▶ _Work request_
Return each line of the entries that holds the string "straight".

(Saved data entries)
########################################
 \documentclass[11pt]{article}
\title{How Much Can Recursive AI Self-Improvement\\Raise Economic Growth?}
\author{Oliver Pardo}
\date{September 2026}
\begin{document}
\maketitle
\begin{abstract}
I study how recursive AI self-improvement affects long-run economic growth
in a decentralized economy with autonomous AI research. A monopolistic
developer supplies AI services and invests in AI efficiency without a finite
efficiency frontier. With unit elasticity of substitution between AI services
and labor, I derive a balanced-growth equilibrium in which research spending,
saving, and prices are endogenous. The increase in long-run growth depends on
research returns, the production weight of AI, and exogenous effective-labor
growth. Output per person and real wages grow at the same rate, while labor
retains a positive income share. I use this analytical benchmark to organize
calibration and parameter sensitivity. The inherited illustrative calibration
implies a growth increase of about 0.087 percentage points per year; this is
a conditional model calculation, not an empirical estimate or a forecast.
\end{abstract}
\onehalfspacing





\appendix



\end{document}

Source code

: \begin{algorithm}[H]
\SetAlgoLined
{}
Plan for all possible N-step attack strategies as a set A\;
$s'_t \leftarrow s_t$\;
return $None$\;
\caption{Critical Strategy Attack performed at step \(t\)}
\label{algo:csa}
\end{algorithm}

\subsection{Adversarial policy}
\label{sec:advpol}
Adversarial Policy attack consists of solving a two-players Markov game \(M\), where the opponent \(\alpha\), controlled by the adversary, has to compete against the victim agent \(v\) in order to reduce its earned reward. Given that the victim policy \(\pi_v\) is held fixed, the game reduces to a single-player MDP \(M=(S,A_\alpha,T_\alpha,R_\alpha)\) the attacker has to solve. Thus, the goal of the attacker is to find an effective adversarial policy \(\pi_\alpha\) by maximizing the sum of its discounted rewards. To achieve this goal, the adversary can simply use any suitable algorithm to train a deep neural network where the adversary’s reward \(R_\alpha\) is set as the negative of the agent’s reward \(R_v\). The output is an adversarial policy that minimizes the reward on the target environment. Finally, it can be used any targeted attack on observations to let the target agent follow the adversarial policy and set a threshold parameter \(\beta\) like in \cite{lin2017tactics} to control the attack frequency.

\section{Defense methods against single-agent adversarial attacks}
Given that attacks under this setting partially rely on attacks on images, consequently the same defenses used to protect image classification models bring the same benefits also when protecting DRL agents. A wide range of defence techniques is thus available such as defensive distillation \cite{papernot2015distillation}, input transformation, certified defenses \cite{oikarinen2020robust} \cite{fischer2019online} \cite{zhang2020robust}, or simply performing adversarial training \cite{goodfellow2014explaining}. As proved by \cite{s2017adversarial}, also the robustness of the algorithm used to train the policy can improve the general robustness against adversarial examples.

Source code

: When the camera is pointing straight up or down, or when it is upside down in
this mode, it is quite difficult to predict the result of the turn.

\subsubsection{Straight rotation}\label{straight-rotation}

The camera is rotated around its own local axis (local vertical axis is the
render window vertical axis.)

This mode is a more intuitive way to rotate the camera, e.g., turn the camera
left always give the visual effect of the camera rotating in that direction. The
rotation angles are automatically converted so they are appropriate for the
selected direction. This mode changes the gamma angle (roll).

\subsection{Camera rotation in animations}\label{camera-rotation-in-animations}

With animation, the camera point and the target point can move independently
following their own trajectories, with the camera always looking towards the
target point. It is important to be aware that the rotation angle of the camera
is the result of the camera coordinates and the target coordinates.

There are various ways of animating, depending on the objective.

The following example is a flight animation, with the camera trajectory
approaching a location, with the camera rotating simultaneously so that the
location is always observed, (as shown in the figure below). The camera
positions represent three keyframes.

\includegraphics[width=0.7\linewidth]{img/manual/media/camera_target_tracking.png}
########################################
▶ _Expected output_
: When the camera is pointing straight up or down, or when it is upside down in
\subsubsection{Straight rotation}\label{straight-rotation}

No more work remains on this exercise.